Este año, por primera vez, los niños no besarán a sus abuelos, ni cenarán con todos los tíos y primitos, y montarán el nacimiento solo con papi y mami. ¿Cantarán villancicos en el cole? Y los mayores tendrán más huecos en la mesa, y añoranza. Si no mucho duelo tierno todavía.

Puede ser un buen año para mirar las cosas con los ojos del alma, y volver al origen, cada uno a su centro. Vemos a una joven pareja, ella embarazada, en un pesado viaje de Nazaret –Galilea– a Belén –en Judea–, en la ciudad y tierra de David, reinando el sanguinario Herodes el Grande. Conflictos humanos y políticos que hoy se repiten, sin ir mucho más lejos, en el puerto canario de Arguineguín: hombres, mujeres, mamás embarazadas y pequeños huyendo de la guerra, la miseria, la enfermedad en grado superlativo.
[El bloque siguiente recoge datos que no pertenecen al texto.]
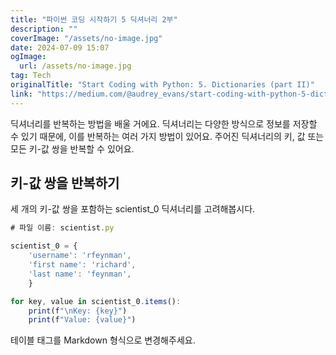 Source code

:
 ```yaml
---
title: "파이썬 코딩 시작하기 5 딕셔너리 2부"
description: ""
coverImage: "/assets/no-image.jpg"
date: 2024-07-09 15:07
ogImage: 
  url: /assets/no-image.jpg
tag: Tech
originalTitle: "Start Coding with Python: 5. Dictionaries (part II)"
link: "https://medium.com/@audrey_evans/start-coding-with-python-5-dictionaries-part-ii-e9316455f083"
---
```



딕셔너리를 반복하는 방법을 배울 거에요. 딕셔너리는 다양한 방식으로 정보를 저장할 수 있기 때문에, 이를 반복하는 여러 가지 방법이 있어요. 주어진 딕셔너리의 키, 값 또는 모든 키-값 쌍을 반복할 수 있어요.

## 키-값 쌍을 반복하기

세 개의 키-값 쌍을 포함하는 scientist_0 딕셔너리를 고려해봅시다.

```js
# 파일 이름: scientist.py

scientist_0 = {
    'username': 'rfeynman',
    'first name': 'richard',
    'last name': 'feynman',
    }

for key, value in scientist_0.items():
    print(f"\nKey: {key}")
    print(f"Value: {value}")
```

<div class="content-ad"></div>

테이블 태그를 Markdown 형식으로 변경해주세요. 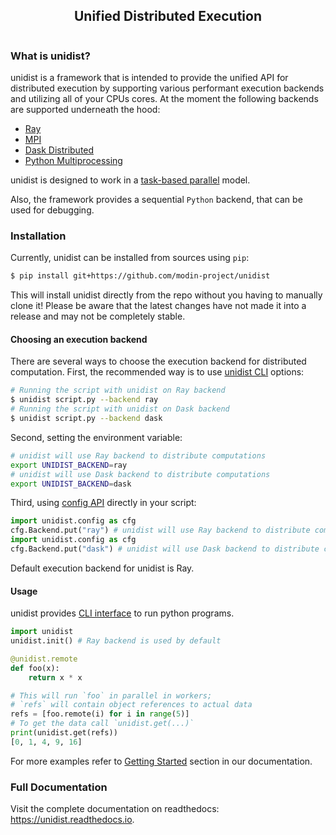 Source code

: <h2 align="center">Unified Distributed Execution</h2>

<p align="center">
<a href="https://unidist.readthedocs.io/en/latest/?badge=latest"><img alt="" src="https://readthedocs.org/projects/unidist/badge/?version=latest" align="center"></a>
</p>

### What is unidist?

unidist is a framework that is intended to provide the unified API for distributed execution by supporting various performant execution backends and utilizing all of your CPUs cores. At the moment the following backends
are supported underneath the hood:

* [Ray](https://docs.ray.io/en/master/index.html)
* [MPI](https://www.mpi-forum.org/)
* [Dask Distributed](https://distributed.dask.org/en/latest/)
* [Python Multiprocessing](https://docs.python.org/3/library/multiprocessing.html)

unidist is designed to work in a [task-based parallel](https://en.wikipedia.org/wiki/Task_parallelism) model.

Also, the framework provides a sequential ``Python`` backend, that can be used for debugging.

### Installation

Currently, unidist can be installed from sources using ``pip``:

```bash
$ pip install git+https://github.com/modin-project/unidist
```

This will install unidist directly from the repo without you having to manually clone it! Please be aware that the latest changes have not made it into a release and may not be completely stable.

#### Choosing an execution backend

There are several ways to choose the execution backend for distributed computation.
First, the recommended way is to use
[unidist CLI](https://unidist.readthedocs.io/en/latest/using_cli.html) options:

```bash
# Running the script with unidist on Ray backend
$ unidist script.py --backend ray
# Running the script with unidist on Dask backend
$ unidist script.py --backend dask
```

Second, setting the environment variable:

```bash
# unidist will use Ray backend to distribute computations
export UNIDIST_BACKEND=ray
# unidist will use Dask backend to distribute computations
export UNIDIST_BACKEND=dask
```

Third, using [config API](https://unidist.readthedocs.io/en/latest/flow/unidist/config.html) directly in your script:

```python
import unidist.config as cfg
cfg.Backend.put("ray") # unidist will use Ray backend to distribute computations
import unidist.config as cfg
cfg.Backend.put("dask") # unidist will use Dask backend to distribute computations
```

Default execution backend for unidist is Ray.

#### Usage

unidist provides [CLI interface](https://unidist.readthedocs.io/en/latest/using_cli.html) to run python programs.

```python
import unidist
unidist.init() # Ray backend is used by default

@unidist.remote
def foo(x):
    return x * x

# This will run `foo` in parallel in workers;
# `refs` will contain object references to actual data
refs = [foo.remote(i) for i in range(5)]
# To get the data call `unidist.get(...)`
print(unidist.get(refs))
[0, 1, 4, 9, 16]
```

For more examples refer to [Getting Started](https://unidist.readthedocs.io/en/latest/getting_started.html) section
in our documentation.

### Full Documentation

Visit the complete documentation on readthedocs: https://unidist.readthedocs.io.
Ya seamos cristianos –una gran mayoría en España–, o festejemos derivaciones lúdico civiles del solsticio de invierno, podemos ejercitar sanamente la memoria. Recordar aquellas navidades, lejanas e irrepetibles o recientes, con los seres queridos. La primera que celebramos en pareja. O esa otra en la que unos angelitos, hijos, nietos, sobrinos, descendieron del cielo a nuestro hogar.
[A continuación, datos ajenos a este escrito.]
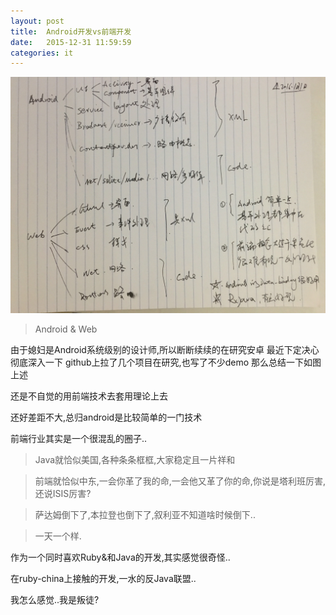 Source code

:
 ```yaml
---
layout: post
title:  Android开发vs前端开发
date:   2015-12-31 11:59:59
categories: it
---
```


![2015最后一张照片](/public/images/2016-01-01/android-web.jpg)

>Android & Web

由于媳妇是Android系统级别的设计师,所以断断续续的在研究安卓
最近下定决心彻底深入一下
github上拉了几个项目在研究,也写了不少demo
那么总结一下如图上述

还是不自觉的用前端技术去套用理论上去

还好差距不大,总归android是比较简单的一门技术

前端行业其实是一个很混乱的圈子..

>Java就恰似美国,各种条条框框,大家稳定且一片祥和

>前端就恰似中东,一会你革了我的命,一会他又革了你的命,你说是塔利班厉害,还说ISIS厉害?

>萨达姆倒下了,本拉登也倒下了,叙利亚不知道啥时候倒下..

>一天一个样.

作为一个同时喜欢Ruby&和Java的开发,其实感觉很奇怪..

在ruby-china上接触的开发,一水的反Java联盟..

我怎么感觉..我是叛徒?

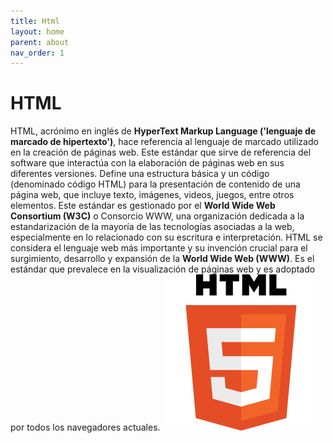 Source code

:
 ```yaml
---
title: Html
layout: home
parent: about
nav_order: 1
---
```

# HTML
HTML, acrónimo en inglés de **HyperText Markup Language ('lenguaje de marcado de hipertexto')**, hace referencia al lenguaje de marcado utilizado en la creación de páginas web. Este estándar que sirve de referencia del software que interactúa con la elaboración de páginas web en sus diferentes versiones. Define una estructura básica y un código (denominado código HTML) para la presentación de contenido de una página web, que incluye texto, imágenes, videos, juegos, entre otros elementos. Este estándar es gestionado por el __World Wide Web Consortium (W3C)__ o Consorcio WWW, una organización dedicada a la estandarización de la mayoría de las tecnologías asociadas a la web, especialmente en lo relacionado con su escritura e interpretación. HTML se considera el lenguaje web más importante y su invención crucial para el surgimiento, desarrollo y expansión de la __World Wide Web (WWW)__. Es el estándar que prevalece en la visualización de páginas web y es adoptado por todos los navegadores actuales.
![Lenguaje](/imagenes/HTML5_logo_and_wordmark.svg.png)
Puede ser un tiempo perfecto de compartir, a través de las redes, la videollamada, el smartphone, el teléfono. De contactar con el centro del otro, mirándonos sin máscaras, sintiéndonos. Y también de recobrar una amistad perdida entre prisas y agobios, antes de la pandemia; la última oportunidad para reencontrarnos.

Es un tiempo propicio para estar y disfrutar con la familia, la unidad familiar de convivencia, más ese ser querido que no habremos visto en meses. Para exprimir esos nimios detalles que en la nunca saboreamos. Y unos días preciosos para el encuentro auténtico con uno mismos: el silencio, la espera esperanzada, la creatividad.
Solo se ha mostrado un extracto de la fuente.